Ending a letter/email with "best"

Is it the whole texting thing, then? MSE (Must shorten everything)? I just saw a message where the sender wishes the receiver an “HBD.” [massive eyeroll ouch] I mean, how little can someone mean to you if you can’t even write out a whole two words to wish someone well on their birthday?

I and almost everyone I have ever worked with since the 90s has closed their emails with Best (American, east coast). It is beyond common in my industry, it is the absolute norm.

It’s easy to judge someone as not taking the time to show they care, but try to look at it from your average prof’s perspective. I’m guessing your average professional gets between 50-100 e-mails a day, and many are expected to respond immediately in addition to doing the rest of their work duties. No reason to take it personally if they use a curt sign-off line – your e-mail is most likely just something they need to cross off the ‘‘to do’’ list.

I am a stunted person, so to use anything other than a stunted closing would be dishonest.

In a perfect world I’d use “Yours &c”, but people tend to get confused by that.

I use it for none of the reasons listed above - instead I mean for it to plant a positive seed of association in the readers mind. Whatever is “best” to him or her, I don’t care, but I like that they think of that at the same time they see my name next.

It is definitely not shorthand for “Best regards” in my case, although I will use that on rare occasion when that is what I mean to say.

Even if the person isn’t hurried, an e-mail simply doesn’t follow full letter etiquette, except for (say) a first e-mail to someone you don’t know. As the exchange goes on, it gets closer and closer to a conversation/exchange of text messages. As that progression continues, the complimentary close shrivels until finally it disappears altogether.

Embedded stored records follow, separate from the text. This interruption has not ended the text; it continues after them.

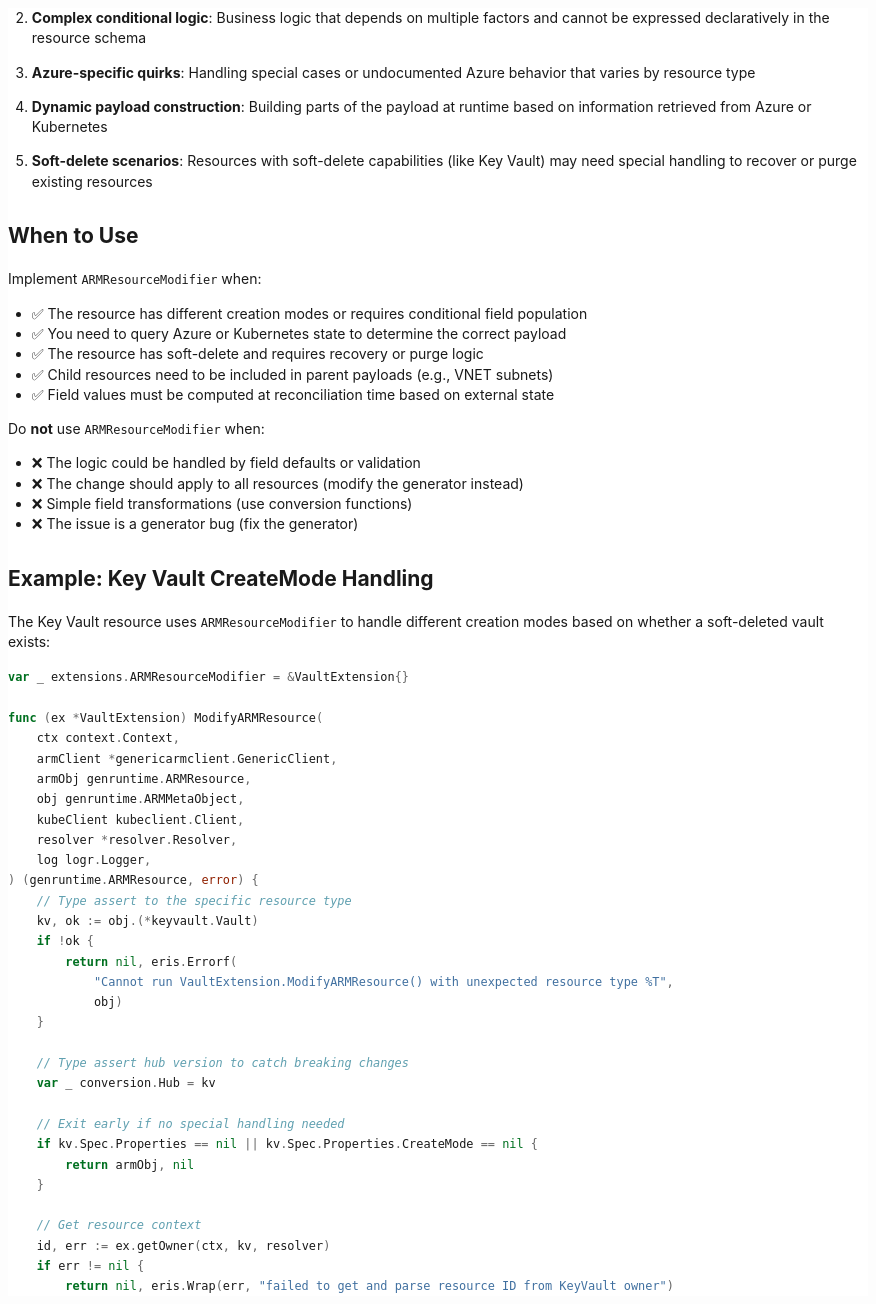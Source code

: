 2. **Complex conditional logic**: Business logic that depends on multiple factors and cannot be expressed declaratively in the resource schema

3. **Azure-specific quirks**: Handling special cases or undocumented Azure behavior that varies by resource type

4. **Dynamic payload construction**: Building parts of the payload at runtime based on information retrieved from Azure or Kubernetes

5. **Soft-delete scenarios**: Resources with soft-delete capabilities (like Key Vault) may need special handling to recover or purge existing resources

## When to Use

Implement `ARMResourceModifier` when:

- ✅ The resource has different creation modes or requires conditional field population
- ✅ You need to query Azure or Kubernetes state to determine the correct payload
- ✅ The resource has soft-delete and requires recovery or purge logic
- ✅ Child resources need to be included in parent payloads (e.g., VNET subnets)
- ✅ Field values must be computed at reconciliation time based on external state

Do **not** use `ARMResourceModifier` when:

- ❌ The logic could be handled by field defaults or validation
- ❌ The change should apply to all resources (modify the generator instead)
- ❌ Simple field transformations (use conversion functions)
- ❌ The issue is a generator bug (fix the generator)

## Example: Key Vault CreateMode Handling

The Key Vault resource uses `ARMResourceModifier` to handle different creation modes based on whether a soft-deleted vault exists:

```go
var _ extensions.ARMResourceModifier = &VaultExtension{}

func (ex *VaultExtension) ModifyARMResource(
    ctx context.Context,
    armClient *genericarmclient.GenericClient,
    armObj genruntime.ARMResource,
    obj genruntime.ARMMetaObject,
    kubeClient kubeclient.Client,
    resolver *resolver.Resolver,
    log logr.Logger,
) (genruntime.ARMResource, error) {
    // Type assert to the specific resource type
    kv, ok := obj.(*keyvault.Vault)
    if !ok {
        return nil, eris.Errorf(
            "Cannot run VaultExtension.ModifyARMResource() with unexpected resource type %T",
            obj)
    }

    // Type assert hub version to catch breaking changes
    var _ conversion.Hub = kv

    // Exit early if no special handling needed
    if kv.Spec.Properties == nil || kv.Spec.Properties.CreateMode == nil {
        return armObj, nil
    }

    // Get resource context
    id, err := ex.getOwner(ctx, kv, resolver)
    if err != nil {
        return nil, eris.Wrap(err, "failed to get and parse resource ID from KeyVault owner")
```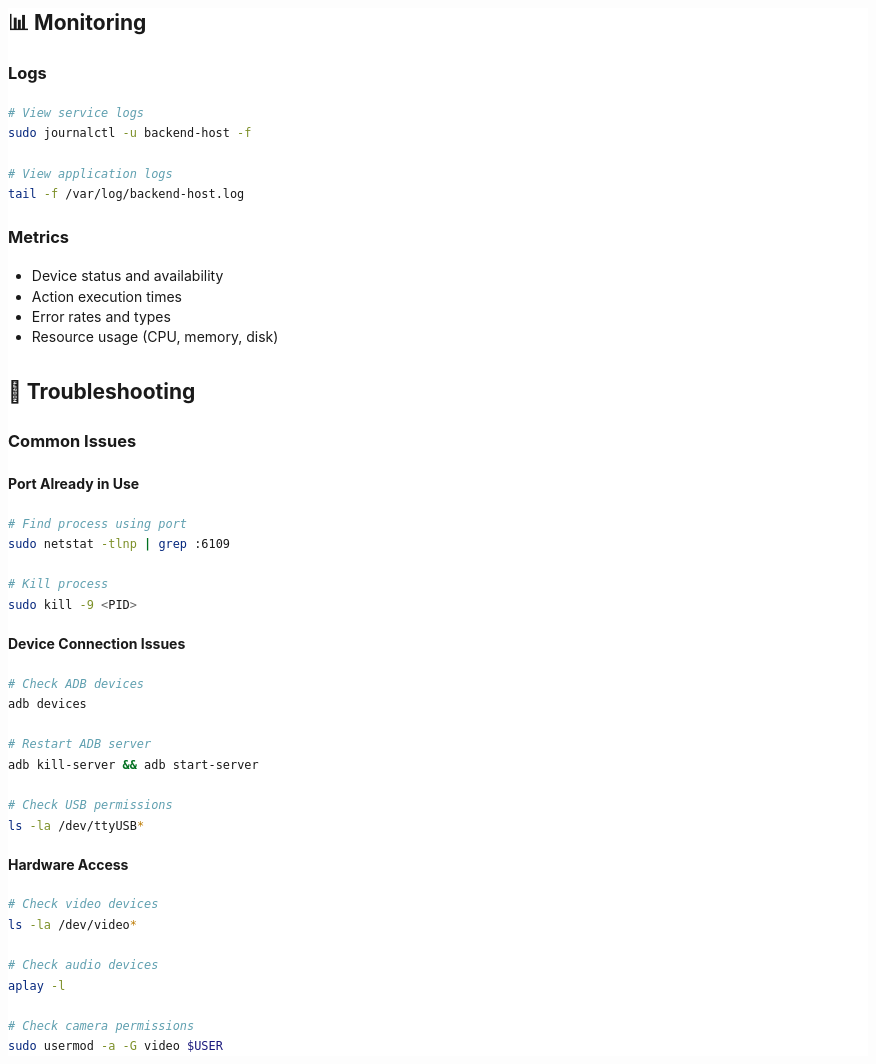 ## 📊 **Monitoring**

### Logs
```bash
# View service logs
sudo journalctl -u backend-host -f

# View application logs
tail -f /var/log/backend-host.log
```

### Metrics
- Device status and availability
- Action execution times
- Error rates and types
- Resource usage (CPU, memory, disk)

## 🔧 **Troubleshooting**

### Common Issues

#### Port Already in Use
```bash
# Find process using port
sudo netstat -tlnp | grep :6109

# Kill process
sudo kill -9 <PID>
```

#### Device Connection Issues
```bash
# Check ADB devices
adb devices

# Restart ADB server
adb kill-server && adb start-server

# Check USB permissions
ls -la /dev/ttyUSB*
```

#### Hardware Access
```bash
# Check video devices
ls -la /dev/video*

# Check audio devices
aplay -l

# Check camera permissions
sudo usermod -a -G video $USER
```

It would just be strange to trade e-mails ending each one with “Yours sincerely,” as you do in an exchange of letters.

They could make a signature line that is as long or as short as they want, and then append it automatically to each email. This would add zero seconds to each email, unless you count the initial time of crafting the signature file.

Personally, I usually just use a dash right before my name. It’s quick, easy, can’t be taken the wrong way, and it gets the job done.

–Chronos

I use it occasionally. I struggle with how to sign-off business emails. Emails are so much less formal than a letter and yet… there still needs to be some formality in business chat. So, depending on my relationship to the reader, I will use a sliding scale of formality:

Kind Regards (most formal)
Best Regards
Best
Thanks
Cheers (least formal)

I’m British, if that’s relevant.

Another Brit here - most of my customer emails end “with best regards”, or “many thanks” if I’m requesting information.

I’ve found a lot of people - colleagues and customers - now include “Regards, Last Name” as part of their email signature, so they hammer out and email and fire it away with a standard ending.